The second group of OSSE hindcasts evaluates the added value of assimilating additional T/S profiles provided by expanded PIES arrays in the LC region (hindcast “AVISO-extdPIES-SST, Figure 7E). The expansion of the PIES and mooring sites in the eastern GOM for better observation of the LC and LCE was proposed at the time of UGOS-1. This experiment is similar to hindcast “AVISO-PIES-SST” (Figure 7D), except for the additional PIES T/S profiles that are assimilated during the hindcast.

The last group combines idealized cases when unlimited information is available for constraining the 1/32.5° IAS HYCOM simulation. In hindcast “FULL-SSH”, complete information about the sea surface height (SLA from the NR) is provided to the data assimilation algorithm (Figure 7F).

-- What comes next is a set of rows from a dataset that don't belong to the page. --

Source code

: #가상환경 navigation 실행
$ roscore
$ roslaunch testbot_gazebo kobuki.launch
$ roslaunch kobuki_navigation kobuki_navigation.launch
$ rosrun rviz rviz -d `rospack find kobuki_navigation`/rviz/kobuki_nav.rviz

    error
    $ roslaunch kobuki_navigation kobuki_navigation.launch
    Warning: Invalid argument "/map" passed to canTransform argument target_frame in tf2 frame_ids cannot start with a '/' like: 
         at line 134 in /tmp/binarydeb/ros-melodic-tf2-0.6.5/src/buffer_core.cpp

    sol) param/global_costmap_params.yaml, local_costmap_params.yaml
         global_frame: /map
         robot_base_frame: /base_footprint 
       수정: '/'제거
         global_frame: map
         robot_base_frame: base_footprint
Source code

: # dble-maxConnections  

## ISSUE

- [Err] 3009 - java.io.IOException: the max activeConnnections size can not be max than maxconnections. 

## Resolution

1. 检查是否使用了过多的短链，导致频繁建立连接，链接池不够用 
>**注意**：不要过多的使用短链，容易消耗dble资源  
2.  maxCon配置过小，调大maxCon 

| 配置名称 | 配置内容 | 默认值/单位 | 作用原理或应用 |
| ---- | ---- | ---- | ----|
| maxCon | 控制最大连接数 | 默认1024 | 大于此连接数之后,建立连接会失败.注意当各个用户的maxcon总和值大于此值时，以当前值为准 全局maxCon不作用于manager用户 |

In the two other hindcasts (“TS30-SST” and “TS60-SST”), only subsurface T/S fields and SST are assimilated and no SLA fields are used. For these hindcasts, the T/S profiles are derived from the NR at every 30^th (Figure 7G) and 60^th (Figure 7H) NEMO grid points in the GoM. Thus, the two hindcasts differ in the density of T/S profiles over the GoM.

The last hindcast (“NEMO-INT”) represents a highly idealized case imitating a perfect assimilation of the 3D ocean state into the forecasting system. There are two sources of errors contributing to forecast error: errors in the initial conditions and errors associated with numerical models used in the forward simulation. In complex forecast systems, these two components cannot be easily separated. One practical way for doing this is to provide perfect initial conditions and evaluate the forecast error growth. In order to substantially reduce the uncertainty in the predictive skills of the model due to errors in the data assimilation process, the NEMO fields are directly interpolated into the 1/32.5° IAS HYCOM horizontal grid and vertical layers. Outside the NEMO domain (Figure 1), the GLORYS12 fields are interpolated onto the IAS HYCOM grid. This approach significantly reduces the error of the “analysis” (demonstrated in the following section) providing the best possible initial state for the OSSE forecast experiments. Therefore, this experiment provides an estimate of the best predictive skill for this configuration of the 1/32.5° IAS HYCOM if a perfect initial state could be provided by the analysis. Validation of the SSH, subsurface T/S fields, and the LC frontal position have shown a very close match of the interpolated fields to the NR. Hindcast “NEMO-INT” is not a true analysis run and it is therefore not discussed in the OSSE hindcasts section 4.2. The forecasts initialized from the interpolated NEMO fields are analyzed and compared to the other OSSE forecasts.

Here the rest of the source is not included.